## Work order
Select, from the data, each line where "compilerOptions" occurs.

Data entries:
»»

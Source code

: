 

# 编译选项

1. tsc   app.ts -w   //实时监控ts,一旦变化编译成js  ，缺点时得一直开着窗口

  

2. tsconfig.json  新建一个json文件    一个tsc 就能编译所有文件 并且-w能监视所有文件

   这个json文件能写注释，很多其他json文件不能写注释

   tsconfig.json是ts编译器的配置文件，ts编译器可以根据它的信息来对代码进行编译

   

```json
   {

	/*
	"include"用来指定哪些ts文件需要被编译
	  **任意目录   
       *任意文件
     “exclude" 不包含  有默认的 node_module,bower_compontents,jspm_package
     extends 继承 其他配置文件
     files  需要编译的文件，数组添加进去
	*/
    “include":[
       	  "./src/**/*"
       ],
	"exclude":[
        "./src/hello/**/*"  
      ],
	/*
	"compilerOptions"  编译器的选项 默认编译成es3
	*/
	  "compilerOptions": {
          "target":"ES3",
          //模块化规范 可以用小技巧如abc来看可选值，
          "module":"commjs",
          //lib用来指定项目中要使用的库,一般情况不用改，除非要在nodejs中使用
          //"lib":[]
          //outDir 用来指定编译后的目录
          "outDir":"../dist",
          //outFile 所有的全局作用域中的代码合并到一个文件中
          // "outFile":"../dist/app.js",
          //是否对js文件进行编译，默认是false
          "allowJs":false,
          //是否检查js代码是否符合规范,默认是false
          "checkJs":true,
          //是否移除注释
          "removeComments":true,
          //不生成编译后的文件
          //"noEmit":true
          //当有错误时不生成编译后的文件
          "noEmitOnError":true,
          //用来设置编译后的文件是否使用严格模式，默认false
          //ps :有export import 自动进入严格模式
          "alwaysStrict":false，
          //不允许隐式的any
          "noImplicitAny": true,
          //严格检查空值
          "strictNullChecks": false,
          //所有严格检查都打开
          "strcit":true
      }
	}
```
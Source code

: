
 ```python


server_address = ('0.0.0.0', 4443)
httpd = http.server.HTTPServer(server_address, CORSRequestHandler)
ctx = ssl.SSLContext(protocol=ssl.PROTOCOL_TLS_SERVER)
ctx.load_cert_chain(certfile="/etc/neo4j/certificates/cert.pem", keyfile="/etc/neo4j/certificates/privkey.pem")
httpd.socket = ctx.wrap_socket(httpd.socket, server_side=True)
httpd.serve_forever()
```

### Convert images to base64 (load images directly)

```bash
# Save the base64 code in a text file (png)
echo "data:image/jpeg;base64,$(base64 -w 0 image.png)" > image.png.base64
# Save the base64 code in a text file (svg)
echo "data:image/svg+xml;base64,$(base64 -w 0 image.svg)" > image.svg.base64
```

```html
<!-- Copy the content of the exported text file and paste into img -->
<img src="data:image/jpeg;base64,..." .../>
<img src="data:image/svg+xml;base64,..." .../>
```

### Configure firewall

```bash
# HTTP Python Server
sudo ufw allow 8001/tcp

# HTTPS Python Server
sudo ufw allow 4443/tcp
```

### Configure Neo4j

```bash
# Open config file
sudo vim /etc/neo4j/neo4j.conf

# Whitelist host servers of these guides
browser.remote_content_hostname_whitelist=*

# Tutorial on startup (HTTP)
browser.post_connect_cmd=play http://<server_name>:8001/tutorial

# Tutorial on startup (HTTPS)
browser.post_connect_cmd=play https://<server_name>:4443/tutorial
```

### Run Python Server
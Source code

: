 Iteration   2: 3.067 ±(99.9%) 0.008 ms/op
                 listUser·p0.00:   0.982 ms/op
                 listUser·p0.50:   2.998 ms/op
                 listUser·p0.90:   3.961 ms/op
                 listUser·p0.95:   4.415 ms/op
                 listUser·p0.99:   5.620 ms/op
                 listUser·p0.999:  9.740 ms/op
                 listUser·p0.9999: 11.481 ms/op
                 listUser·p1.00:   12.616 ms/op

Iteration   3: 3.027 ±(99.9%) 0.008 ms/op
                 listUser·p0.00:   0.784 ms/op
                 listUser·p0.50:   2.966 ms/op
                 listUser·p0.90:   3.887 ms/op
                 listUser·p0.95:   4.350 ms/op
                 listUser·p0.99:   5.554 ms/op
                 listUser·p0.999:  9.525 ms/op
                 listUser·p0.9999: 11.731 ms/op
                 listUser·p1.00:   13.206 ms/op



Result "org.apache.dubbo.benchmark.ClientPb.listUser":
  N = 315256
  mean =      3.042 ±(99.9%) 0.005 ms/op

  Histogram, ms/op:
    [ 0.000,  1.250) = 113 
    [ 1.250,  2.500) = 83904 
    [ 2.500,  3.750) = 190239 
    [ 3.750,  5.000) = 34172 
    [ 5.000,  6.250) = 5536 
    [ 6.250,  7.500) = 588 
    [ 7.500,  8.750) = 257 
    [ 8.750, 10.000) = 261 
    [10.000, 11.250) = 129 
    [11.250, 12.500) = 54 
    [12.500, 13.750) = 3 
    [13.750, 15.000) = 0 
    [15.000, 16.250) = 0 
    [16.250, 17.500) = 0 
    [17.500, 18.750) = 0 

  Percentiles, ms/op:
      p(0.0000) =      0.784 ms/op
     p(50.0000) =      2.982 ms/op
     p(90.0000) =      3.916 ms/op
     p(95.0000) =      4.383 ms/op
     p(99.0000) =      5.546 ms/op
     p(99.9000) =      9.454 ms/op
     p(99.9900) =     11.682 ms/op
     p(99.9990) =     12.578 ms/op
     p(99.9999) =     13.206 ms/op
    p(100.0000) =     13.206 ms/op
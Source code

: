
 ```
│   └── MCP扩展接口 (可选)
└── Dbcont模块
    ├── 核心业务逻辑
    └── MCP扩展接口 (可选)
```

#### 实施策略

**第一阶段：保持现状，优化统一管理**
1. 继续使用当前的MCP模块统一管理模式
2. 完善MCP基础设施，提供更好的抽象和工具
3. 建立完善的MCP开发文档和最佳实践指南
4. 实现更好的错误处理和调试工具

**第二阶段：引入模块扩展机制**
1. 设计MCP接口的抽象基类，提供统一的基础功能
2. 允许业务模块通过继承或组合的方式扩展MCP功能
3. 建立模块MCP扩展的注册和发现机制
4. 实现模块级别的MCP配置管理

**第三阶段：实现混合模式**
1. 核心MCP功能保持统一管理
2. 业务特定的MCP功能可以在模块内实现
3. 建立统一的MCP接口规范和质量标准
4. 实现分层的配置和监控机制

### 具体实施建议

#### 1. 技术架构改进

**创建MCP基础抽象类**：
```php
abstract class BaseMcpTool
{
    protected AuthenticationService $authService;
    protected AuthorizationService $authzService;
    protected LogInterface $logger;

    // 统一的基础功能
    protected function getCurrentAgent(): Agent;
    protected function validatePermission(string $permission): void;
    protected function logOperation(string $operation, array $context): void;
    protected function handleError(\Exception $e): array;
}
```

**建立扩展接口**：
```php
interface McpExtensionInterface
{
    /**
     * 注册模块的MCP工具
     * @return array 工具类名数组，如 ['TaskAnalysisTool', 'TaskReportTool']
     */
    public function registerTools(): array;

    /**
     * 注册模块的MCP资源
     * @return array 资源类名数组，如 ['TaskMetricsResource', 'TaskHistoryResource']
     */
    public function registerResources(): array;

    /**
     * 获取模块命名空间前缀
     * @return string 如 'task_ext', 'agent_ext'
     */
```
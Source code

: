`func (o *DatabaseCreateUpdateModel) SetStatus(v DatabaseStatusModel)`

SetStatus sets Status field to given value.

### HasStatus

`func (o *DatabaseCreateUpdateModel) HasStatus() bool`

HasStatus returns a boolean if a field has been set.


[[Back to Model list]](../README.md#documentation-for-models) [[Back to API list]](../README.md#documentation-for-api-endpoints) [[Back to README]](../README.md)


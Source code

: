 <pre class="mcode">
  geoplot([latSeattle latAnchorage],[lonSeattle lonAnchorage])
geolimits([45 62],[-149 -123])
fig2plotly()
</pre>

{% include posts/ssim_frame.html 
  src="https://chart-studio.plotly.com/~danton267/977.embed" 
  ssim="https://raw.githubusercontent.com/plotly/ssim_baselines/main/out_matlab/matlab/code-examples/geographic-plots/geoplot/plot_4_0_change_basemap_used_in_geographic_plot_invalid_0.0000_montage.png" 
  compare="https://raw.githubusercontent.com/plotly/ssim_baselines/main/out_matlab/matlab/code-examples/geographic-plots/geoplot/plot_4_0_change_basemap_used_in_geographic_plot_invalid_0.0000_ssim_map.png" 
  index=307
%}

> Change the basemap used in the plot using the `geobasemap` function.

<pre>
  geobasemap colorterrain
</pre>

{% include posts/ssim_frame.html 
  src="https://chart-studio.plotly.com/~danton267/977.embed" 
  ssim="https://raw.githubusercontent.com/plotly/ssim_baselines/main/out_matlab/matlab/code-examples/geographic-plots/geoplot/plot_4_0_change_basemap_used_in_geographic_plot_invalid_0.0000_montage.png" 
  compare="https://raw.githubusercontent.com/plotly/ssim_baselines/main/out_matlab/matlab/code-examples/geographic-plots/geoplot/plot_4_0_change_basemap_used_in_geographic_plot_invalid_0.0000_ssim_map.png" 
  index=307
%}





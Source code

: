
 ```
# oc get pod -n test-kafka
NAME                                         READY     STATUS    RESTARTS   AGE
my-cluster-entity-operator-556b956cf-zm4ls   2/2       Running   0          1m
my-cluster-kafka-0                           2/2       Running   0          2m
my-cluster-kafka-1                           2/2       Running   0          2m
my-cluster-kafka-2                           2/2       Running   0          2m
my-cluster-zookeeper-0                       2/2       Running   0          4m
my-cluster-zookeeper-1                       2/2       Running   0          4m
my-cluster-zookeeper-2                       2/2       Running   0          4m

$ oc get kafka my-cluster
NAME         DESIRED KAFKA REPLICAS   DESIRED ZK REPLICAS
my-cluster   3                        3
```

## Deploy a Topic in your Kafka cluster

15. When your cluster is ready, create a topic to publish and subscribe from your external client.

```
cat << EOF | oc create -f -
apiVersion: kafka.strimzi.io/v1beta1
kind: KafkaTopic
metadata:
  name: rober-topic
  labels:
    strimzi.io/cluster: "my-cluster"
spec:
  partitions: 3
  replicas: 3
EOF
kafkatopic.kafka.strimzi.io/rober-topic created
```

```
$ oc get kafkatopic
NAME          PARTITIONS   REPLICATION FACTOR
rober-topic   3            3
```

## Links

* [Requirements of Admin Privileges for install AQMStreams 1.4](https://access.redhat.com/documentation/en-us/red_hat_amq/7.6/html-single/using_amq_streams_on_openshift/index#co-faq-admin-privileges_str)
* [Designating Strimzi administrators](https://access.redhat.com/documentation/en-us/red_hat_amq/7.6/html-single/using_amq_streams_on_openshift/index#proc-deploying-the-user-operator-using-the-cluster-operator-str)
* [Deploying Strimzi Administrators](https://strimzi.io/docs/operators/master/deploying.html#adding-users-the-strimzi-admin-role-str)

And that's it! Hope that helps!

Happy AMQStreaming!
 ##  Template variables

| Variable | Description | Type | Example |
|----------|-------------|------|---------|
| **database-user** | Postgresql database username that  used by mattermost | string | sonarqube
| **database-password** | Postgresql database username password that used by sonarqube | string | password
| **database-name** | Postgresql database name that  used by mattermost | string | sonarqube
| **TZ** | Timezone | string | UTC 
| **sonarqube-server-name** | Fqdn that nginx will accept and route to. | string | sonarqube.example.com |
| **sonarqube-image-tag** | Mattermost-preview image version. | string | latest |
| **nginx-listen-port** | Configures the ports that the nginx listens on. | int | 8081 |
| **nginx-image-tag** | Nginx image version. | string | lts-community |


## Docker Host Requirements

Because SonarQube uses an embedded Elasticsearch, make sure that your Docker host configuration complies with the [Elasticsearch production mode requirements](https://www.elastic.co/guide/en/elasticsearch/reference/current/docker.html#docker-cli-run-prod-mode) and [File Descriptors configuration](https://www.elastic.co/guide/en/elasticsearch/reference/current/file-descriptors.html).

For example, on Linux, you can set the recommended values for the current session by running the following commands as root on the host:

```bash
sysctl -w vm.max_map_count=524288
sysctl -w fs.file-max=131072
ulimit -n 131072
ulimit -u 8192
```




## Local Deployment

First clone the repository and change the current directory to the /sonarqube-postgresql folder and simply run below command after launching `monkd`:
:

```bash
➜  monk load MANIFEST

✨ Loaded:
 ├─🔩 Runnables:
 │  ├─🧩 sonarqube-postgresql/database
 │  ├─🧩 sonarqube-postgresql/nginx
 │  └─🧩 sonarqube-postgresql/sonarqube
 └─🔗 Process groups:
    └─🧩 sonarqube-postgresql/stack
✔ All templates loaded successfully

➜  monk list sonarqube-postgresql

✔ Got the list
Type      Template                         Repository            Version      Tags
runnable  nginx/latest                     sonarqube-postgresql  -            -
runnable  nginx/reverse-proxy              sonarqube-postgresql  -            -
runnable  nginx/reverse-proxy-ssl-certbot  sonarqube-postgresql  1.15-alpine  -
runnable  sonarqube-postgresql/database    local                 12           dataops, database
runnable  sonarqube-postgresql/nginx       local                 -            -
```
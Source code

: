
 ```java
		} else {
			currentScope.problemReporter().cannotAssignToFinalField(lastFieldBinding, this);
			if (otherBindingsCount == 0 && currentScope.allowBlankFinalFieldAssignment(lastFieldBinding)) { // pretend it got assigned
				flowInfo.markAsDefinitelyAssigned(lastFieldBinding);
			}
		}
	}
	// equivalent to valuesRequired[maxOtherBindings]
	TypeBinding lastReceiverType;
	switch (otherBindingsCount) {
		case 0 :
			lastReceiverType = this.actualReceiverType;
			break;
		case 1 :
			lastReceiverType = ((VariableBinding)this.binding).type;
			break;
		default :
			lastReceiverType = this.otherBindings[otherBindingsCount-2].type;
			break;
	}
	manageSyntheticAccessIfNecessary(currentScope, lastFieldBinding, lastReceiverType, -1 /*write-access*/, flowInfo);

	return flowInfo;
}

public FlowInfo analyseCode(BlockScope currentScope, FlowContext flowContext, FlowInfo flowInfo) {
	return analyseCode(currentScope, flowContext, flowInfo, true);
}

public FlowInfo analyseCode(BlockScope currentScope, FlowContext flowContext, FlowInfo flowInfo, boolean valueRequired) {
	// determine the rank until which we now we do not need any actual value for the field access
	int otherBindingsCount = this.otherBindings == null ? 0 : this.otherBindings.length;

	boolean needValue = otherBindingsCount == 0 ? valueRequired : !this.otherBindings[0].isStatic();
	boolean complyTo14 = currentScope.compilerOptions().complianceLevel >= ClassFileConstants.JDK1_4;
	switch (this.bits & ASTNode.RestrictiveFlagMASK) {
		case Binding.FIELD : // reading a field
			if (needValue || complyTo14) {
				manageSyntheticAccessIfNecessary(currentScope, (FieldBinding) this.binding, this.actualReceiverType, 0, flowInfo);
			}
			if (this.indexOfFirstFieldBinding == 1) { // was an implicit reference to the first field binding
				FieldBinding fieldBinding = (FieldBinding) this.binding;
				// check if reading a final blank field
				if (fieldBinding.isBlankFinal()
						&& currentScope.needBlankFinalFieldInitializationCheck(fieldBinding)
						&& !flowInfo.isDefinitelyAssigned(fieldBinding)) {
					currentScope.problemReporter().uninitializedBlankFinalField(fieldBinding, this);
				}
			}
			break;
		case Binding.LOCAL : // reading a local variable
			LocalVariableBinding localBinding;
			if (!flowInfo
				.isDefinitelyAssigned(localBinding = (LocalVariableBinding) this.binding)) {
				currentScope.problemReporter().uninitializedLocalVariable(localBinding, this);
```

««

## Response
	"compilerOptions"  编译器的选项 默认编译成es3
	  "compilerOptions": {
	boolean complyTo14 = currentScope.compilerOptions().complianceLevel >= ClassFileConstants.JDK1_4;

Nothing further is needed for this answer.